If you employ senior or professional people (for example directors, senior managers, high profile roles, research and development staff), additional professional clauses should be considered. Employment contracts for such employees might include confidentiality clauses, restrictive covenants, intellectual property rights and invention clauses.
Including clauses regarding maternity, paternity and adoption practices is useful, particularly to inform employees of their entitlement and to explain that disciplinary action can be taken if they do not follow the appropriate procedures (for example, taking excessive paternity leave or not making appropriate advance arrangements).
Contracts should be appropriate and equitable for all employees, whether they are permanent or temporary (i.e. employed for a fixed term) and whether they work full time or part time. Employment contracts can inadvertently or indirectly discriminate against part time or temporary workers. For example, until recently it was common practice to provide health insurance only to full time permanent employees - such practices are now discriminatory. It is worth considering that sexual discrimination laws are often used in cases where part time discrimination is alleged (as tribunals have accepted that women are more likely to be affected by part time working practices). The potential awards for sexual discrimination are higher than for part time discrimination.
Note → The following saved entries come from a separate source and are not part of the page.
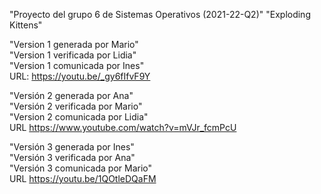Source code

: "Proyecto del grupo 6 de Sistemas Operativos (2021-22-Q2)"
"Exploding Kittens"

"Version 1 generada por Mario"  
"Version 1 verificada por Lidia"  
"Version 1 comunicada por Ines"  
URL: https://youtu.be/_gy6fIfvF9Y

"Versión 2 generada por Ana"  
"Versión 2 verificada por Mario"  
"Version 2 comunicada por Lidia"  
URL https://www.youtube.com/watch?v=mVJr_fcmPcU  

"Versión 3 generada por Ines"  
"Versión 3 verificada por Ana"  
"Versión 3 comunicada por Mario"  
URL https://youtu.be/1QOtleDQaFM
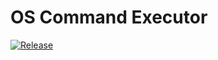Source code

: # OS Command Executor

[![Release](https://github.com/i9si-sistemas/command/actions/workflows/release.yml/badge.svg?branch=main&event=create)](https://github.com/i9si-sistemas/command/actions/workflows/release.yml)
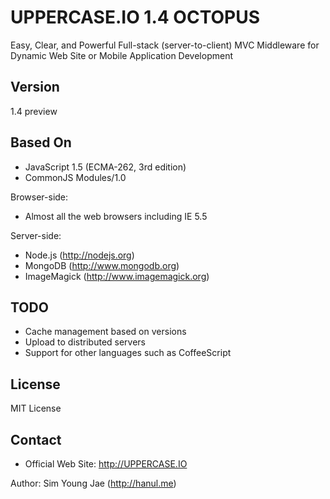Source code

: UPPERCASE.IO 1.4 OCTOPUS
=========
Easy, Clear, and Powerful Full-stack (server-to-client) MVC Middleware for Dynamic Web Site or Mobile Application Development

Version
-------
1.4 preview

Based On
--------
- JavaScript 1.5 (ECMA-262, 3rd edition)
- CommonJS Modules/1.0

Browser-side:
- Almost all the web browsers including IE 5.5

Server-side:
- Node.js (http://nodejs.org)
- MongoDB (http://www.mongodb.org)
- ImageMagick (http://www.imagemagick.org)

TODO
----
- Cache management based on versions
- Upload to distributed servers
- Support for other languages such as CoffeeScript

License
-------
MIT License

Contact
-------
- Official Web Site: http://UPPERCASE.IO

Author: Sim Young Jae (http://hanul.me)
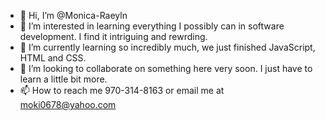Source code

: - 👋 Hi, I’m @Monica-Raeyln
- 👀 I’m interested in learning everything I possibly can in software development. I find it intriguing and rewrding.
- 🌱 I’m currently learning so incredibly much, we just finished JavaScript, HTML and CSS.
- 💞️ I’m looking to collaborate on something here very soon. I just have to learn a little bit more.
- 📫 How to reach me 970-314-8163 or email me at moki0678@yahoo.com

<!---
Monica-Raelyn/Monica-Raeyln is a ✨ special ✨ repository because its `README.md` (this file) appears on your GitHub profile.
You can click the Preview link to take a look at your changes.
--->
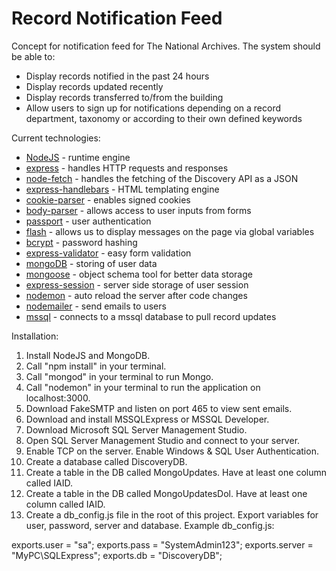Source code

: # Record Notification Feed  
Concept for notification feed for The National Archives. The system should be able to:

* Display records notified in the past 24 hours
* Display records updated recently
* Display records transferred to/from the building
* Allow users to sign up for notifications depending on a record department, taxonomy or according to their own defined keywords
  
Current technologies:  
  
* [NodeJS](http://nodejs.org/) - runtime engine  
* [express](https://www.npmjs.com/package/express) - handles HTTP requests and responses  
* [node-fetch](https://www.npmjs.com/package/node-fetch) - handles the fetching of the Discovery API as a JSON  
* [express-handlebars](https://www.npmjs.com/package/express-handlebars) - HTML templating engine  
* [cookie-parser](https://www.npmjs.com/package/cookie-parser) - enables signed cookies  
* [body-parser](https://www.npmjs.com/package/body-parser) - allows access to user inputs from forms  
* [passport](https://www.npmjs.com/package/passport) - user authentication  
* [flash](https://www.npmjs.com/package/flash) - allows us to display messages on the page via global variables  
* [bcrypt](https://www.npmjs.com/package/bcrypt) - password hashing  
* [express-validator](https://www.npmjs.com/package/express-validator) - easy form validation  
* [mongoDB](https://www.npmjs.com/package/mongodb) - storing of user data  
* [mongoose](https://www.npmjs.com/package/mongoose) - object schema tool for better data storage  
* [express-session](https://www.npmjs.com/package/express-session) - server side storage of user session  
* [nodemon](https://www.npmjs.com/package/nodemon) - auto reload the server after code changes  
* [nodemailer](https://www.npmjs.com/package/nodemailer) - send emails to users  
* [mssql](https://www.npmjs.com/package/mssql) - connects to a mssql database to pull record updates
    
Installation:  

1. Install NodeJS and MongoDB.
2. Call "npm install" in your terminal.
3. Call "mongod" in your terminal to run Mongo.
3. Call "nodemon" in your terminal to run the application on localhost:3000.  
4. Download FakeSMTP and listen on port 465 to view sent emails.
5. Download and install MSSQLExpress or MSSQL Developer.
6. Download Microsoft SQL Server Management Studio.
7. Open SQL Server Management Studio and connect to your server.
8. Enable TCP on the server. Enable Windows & SQL User Authentication.
9. Create a database called DiscoveryDB.
10. Create a table in the DB called MongoUpdates. Have at least one column called IAID.
11. Create a table in the DB called MongoUpdatesDol. Have at least one column called IAID.
12. Create a db_config.js file in the root of this project. Export variables for user, password, server and database.
Example db_config.js:

exports.user = "sa";
exports.pass = "SystemAdmin123";
exports.server = "MyPC\\SQLExpress";
exports.db = "DiscoveryDB";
Fixed term (i.e. temporary) workers should have an employment contract that contains a specific end date to allow an employment contract to be legally terminated. (Without a specific end date, an employee could claim that their employment was unfairly terminated.)
Finally, it is worth remembering that in addition to fulfilling an employer's legal obligations, the primary purposes of an employment contract is to clearly define the terms and conditions of employment and to ensure employees do not make incorrect assumptions about their entitlements.
Get Started
Footnote
This information is intended as general guidance for UK employers. If you require more specific explanation, guidance or advice, please contact us. We can provide consultancy if you need more personal assistance.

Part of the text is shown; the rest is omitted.